Disabled Japanese tourist plans robo-suit adventure

A disabled Japanese adventurer says he is planning to leave his wheelchair behind and walk up a medieval French World Heritage site next year with the help of a cutting-edge robotic suit.

Seiji Uchida, 48, who lost the ability to walk in a car accident 27 years ago, said he has long dreamed of visiting the picturesque abbey of Mont Saint-Michel, set on a rocky islet in Normandy.

Now, in a challenge planned for next summer, he aims to do so with the help of a robot suit, called the Hybrid Assistive Limb (HAL), which works like an exoskeleton and amplifies the muscle power of its wearer's legs.

Battery-powered HAL - designed to help the elderly with mobility and manual work and to assist hospital carers in lifting patients - detects muscle impulses to anticipate and support the user's body movements.
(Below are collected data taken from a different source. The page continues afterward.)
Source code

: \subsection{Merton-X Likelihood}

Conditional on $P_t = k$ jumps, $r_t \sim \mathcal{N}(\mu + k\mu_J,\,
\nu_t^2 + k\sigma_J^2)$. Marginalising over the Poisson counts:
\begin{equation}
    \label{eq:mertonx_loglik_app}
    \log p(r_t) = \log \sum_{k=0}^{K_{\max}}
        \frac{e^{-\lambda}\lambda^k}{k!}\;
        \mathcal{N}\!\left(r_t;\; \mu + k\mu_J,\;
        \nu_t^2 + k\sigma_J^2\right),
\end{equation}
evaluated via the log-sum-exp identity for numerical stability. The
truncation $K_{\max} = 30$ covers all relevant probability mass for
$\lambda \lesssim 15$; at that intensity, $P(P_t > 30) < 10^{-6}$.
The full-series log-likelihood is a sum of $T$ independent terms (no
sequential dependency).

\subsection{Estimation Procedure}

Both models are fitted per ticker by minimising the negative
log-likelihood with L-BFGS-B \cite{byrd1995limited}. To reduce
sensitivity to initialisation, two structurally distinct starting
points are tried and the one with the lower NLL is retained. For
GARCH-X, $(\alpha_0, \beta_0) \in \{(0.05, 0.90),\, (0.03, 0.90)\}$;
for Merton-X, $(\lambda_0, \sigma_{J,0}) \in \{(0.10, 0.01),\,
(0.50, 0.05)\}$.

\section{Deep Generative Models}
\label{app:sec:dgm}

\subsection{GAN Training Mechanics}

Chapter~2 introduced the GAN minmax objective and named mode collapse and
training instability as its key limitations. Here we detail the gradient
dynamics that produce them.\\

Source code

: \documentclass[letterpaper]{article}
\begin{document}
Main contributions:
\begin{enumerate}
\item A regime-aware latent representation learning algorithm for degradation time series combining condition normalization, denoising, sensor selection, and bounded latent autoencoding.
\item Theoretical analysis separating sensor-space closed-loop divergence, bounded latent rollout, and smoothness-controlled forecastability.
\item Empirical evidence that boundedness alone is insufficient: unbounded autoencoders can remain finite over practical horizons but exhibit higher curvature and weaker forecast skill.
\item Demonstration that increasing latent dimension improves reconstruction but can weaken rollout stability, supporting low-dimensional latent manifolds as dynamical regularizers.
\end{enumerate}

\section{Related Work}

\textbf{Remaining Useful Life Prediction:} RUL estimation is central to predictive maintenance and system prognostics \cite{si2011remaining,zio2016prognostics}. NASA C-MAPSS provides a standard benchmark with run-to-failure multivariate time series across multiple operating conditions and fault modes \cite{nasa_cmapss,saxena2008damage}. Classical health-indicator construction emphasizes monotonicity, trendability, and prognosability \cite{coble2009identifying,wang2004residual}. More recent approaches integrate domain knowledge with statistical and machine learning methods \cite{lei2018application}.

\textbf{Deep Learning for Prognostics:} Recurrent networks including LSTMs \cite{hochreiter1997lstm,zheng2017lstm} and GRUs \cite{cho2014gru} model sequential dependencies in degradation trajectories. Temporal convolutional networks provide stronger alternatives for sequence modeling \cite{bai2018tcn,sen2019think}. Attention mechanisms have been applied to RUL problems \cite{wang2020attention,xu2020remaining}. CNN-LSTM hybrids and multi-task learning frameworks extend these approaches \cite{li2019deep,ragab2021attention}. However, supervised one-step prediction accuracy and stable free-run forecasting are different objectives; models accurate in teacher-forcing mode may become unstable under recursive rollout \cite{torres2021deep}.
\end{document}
A full-body model of HAL, being developed by Tsukuba University professor Yoshiyuki Sankai, assists both arms and legs, and allows users to carry a load of up to 70 kilograms (154 pounds) with one arm.

Uchida and a support team used an earlier version of the suit in an unsuccessful attempt to conquer the 4,164-metre (13,661-foot) Breithorn peak in Switzerland in 2006, when climbers wearing the robo-suits carried Uchida.

Uchida says he wants to visit the rocky tidal island of Mont Saint-Michel where a steep and narrow trail lead to an abbey and former fortress to "prove that it is possible for disabled people to visit the world's historic sites without relying on facilities like elevators," he said.